フッ素は虫歯予防に有効ですが、フッ素化合物の過剰摂取は急性中毒やフッ素症を引き起こす可能性があります。
ではどのくらい摂取すると人体へ悪影響が現れるのでしょうか?
フッ素化合物の急性中毒量の目安は5mg/kgです。これは15キロの子どもが歯磨き粉を一本飲み干すと急性中毒が起こる計算です。
一般的に幼児が歯磨きをした時、0.04〜0.06mg口腔内にフッ素化合物が残ると言われています。1日3回フッ素化合物配合の歯磨き粉を使用しても0.12〜0.18mgなので、通常使う分には危険性はありません。
小さい子ども用の歯磨きには味付きのものがあります。万が一、間違えて飲んでしまわないように手が届かないところに置いておくようにしましょう。
🌟まとめ
いかがでしたでしょうか?
フッ素の使用は歯の再石灰化の促進や歯質の強化や抗菌・抗酵素作用など虫歯に強い歯を作るためにとても効果的な方法です。

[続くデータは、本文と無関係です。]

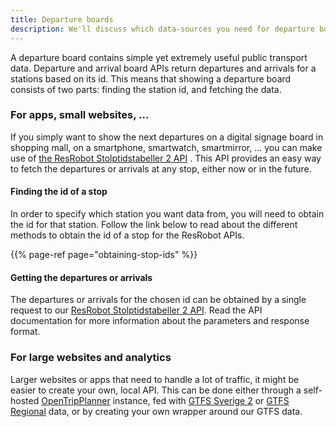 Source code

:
 ```yaml
---
title: Departure boards
description: We'll discuss which data-sources you need for departure boards
---
```


A departure board contains simple yet extremely useful public transport data. Departure and arrival board APIs return
departures and arrivals for a stations based on its id. This means that showing a departure board consists of two parts:
finding the station id, and fetching the data.

### For apps, small websites, ...

If you simply want to show the next departures on a digital signage board in shopping mall, on a smartphone, smartwatch,
smartmirror, ... you can make use
of [the ResRobot Stolptidstabeller 2 API](/api/trafiklab-apis/resrobot-v2/timetables.md)
. This API provides an easy way to fetch the departures or arrivals at any stop, either now or in the future.

#### Finding the id of a stop

In order to specify which station you want data from, you will need to obtain the id for that station. Follow the link
below to read about the different methods to obtain the id of a stop for the ResRobot APIs.

{{% page-ref page="obtaining-stop-ids" %}}

#### Getting the departures or arrivals

The departures or arrivals for the chosen id can be obtained by a single request to
our [ResRobot Stolptidstabeller 2 API](/api/trafiklab-apis/resrobot-v2/timetables.md).
Read the API documentation for more information about the parameters and response format.

### For large websites and analytics

Larger websites or apps that need to handle a lot of traffic, it might be easier to create your own, local API. This can
be done either through a self-hosted [OpenTripPlanner](https://github.com/opentripplanner) instance, fed
with [GTFS Sverige 2](/api/trafiklab-apis/gtfs-sverige-2/)
or [GTFS Regional](/api/trafiklab-apis/gtfs-regional/) data, or by creating your own
wrapper around our GTFS data.
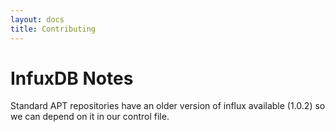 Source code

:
 ```yaml
---
layout: docs
title: Contributing
---
```


# InfuxDB Notes

Standard APT repositories have an older version of influx available (1.0.2) so we can depend on it in our control file.
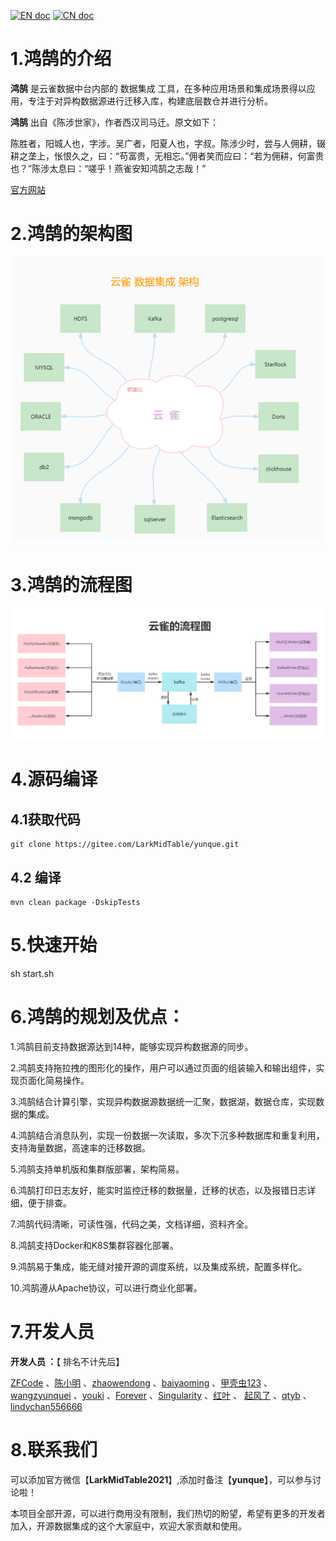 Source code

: 

[![EN doc](https://img.shields.io/badge/document-English-blue.svg)](README.en.md)
[![CN doc](https://img.shields.io/badge/文档-中文版-blue.svg)](README.md)



# 1.鸿鹄的介绍

**鸿鹄** 是云雀数据中台内部的 数据集成 工具，在多种应用场景和集成场景得以应用，专注于对异构数据源进行迁移入库，构建底层数仓并进行分析。



**鸿鹄** 出自《陈涉世家》，作者西汉司马迁。原文如下：

陈胜者，阳城人也，字涉。吴广者，阳夏人也，字叔。陈涉少时，尝与人佣耕，辍耕之垄上，怅恨久之，曰：“苟富贵，无相忘。”佣者笑而应曰：“若为佣耕，何富贵也？”陈涉太息曰：“嗟乎！燕雀安知鸿鹄之志哉！”



[官方网站](www.larkmidtable.com)



# 2.鸿鹄的架构图

![V1.0的架构图](./picture/a.jpg)



# 3.鸿鹄的流程图

![V1.0的架构图](./picture/b.jpg)



# 4.源码编译

## 4.1获取代码

```
git clone https://gitee.com/LarkMidTable/yunque.git
```

## 4.2 编译

```
mvn clean package -DskipTests
```

# 5.快速开始



sh start.sh



# 6.鸿鹄的规划及优点：

1.鸿鹄目前支持数据源达到14种，能够实现异构数据源的同步。



2.鸿鹄支持拖拉拽的图形化的操作，用户可以通过页面的组装输入和输出组件，实现页面化简易操作。



3.鸿鹄结合计算引擎，实现异构数据源数据统一汇聚，数据湖，数据仓库，实现数据的集成。



4.鸿鹄结合消息队列，实现一份数据一次读取，多次下沉多种数据库和重复利用，支持海量数据，高速率的迁移数据。



5.鸿鹄支持单机版和集群版部署，架构简易。



6.鸿鹄打印日志友好，能实时监控迁移的数据量，迁移的状态，以及报错日志详细，便于排查。



7.鸿鹄代码清晰，可读性强，代码之美，文档详细，资料齐全。



8.鸿鹄支持Docker和K8S集群容器化部署。



9.鸿鹄易于集成，能无缝对接开源的调度系统，以及集成系统，配置多样化。



10.鸿鹄遵从Apache协议，可以进行商业化部署。



# 7.开发人员

**开发人员 ：**【 排名不计先后】

 [ZFCode](https://gitee.com/ZFCode)  、[陈小明](https://gitee.com/cenzhiming) 、[zhaowendong](https://gitee.com/PK_zwd) 、[baiyaoming](https://gitee.com/baiyaoming) 、[甲壳虫123](https://gitee.com/njhuanghua) 、[wangzyunquei](https://gitee.com/wangzyunquei1204) 、[youki](https://gitee.com/coreland_eip) 、[Forever](https://gitee.com/GenBrother) 、[Singularity](https://gitee.com/dangzefei) 、[红叶](https://gitee.com/houstao) 、 [起风了](https://gitee.com/its_windy) 、[qtyb](https://gitee.com/qtyb) 、[lindychan556666](https://gitee.com/chenlin556666) 



# 8.联系我们

可以添加官方微信【**LarkMidTable2021**】,添加时备注【**yunque**】，可以参与讨论啦！



本项目全部开源，可以进行商用没有限制，我们热切的盼望，希望有更多的开发者加入，开源数据集成的这个大家庭中，欢迎大家贡献和使用。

ですが、フッ素に頼りすぎるのではなく毎日の歯磨きケアが重要です。
特に子どもの歯は大人の歯と比べて柔らかく、虫歯になりやすい傾向があります。また、歯磨きも自分できちんとする事が難しく、大人のケアが欠かせません。
また、初期の虫歯が修復されるまで半年から〜1年程度かかると言われています。自分では初期の虫歯は見つけにくいので、うっかり見逃してしまうと虫歯が進行してしまう可能性もあります。
しっかりと歯科医院で定期的にチェックするようにしましょう。
ぜひ、フッ素の力をうまく活用しつつ、虫歯のない健康な歯を目指してくださいね。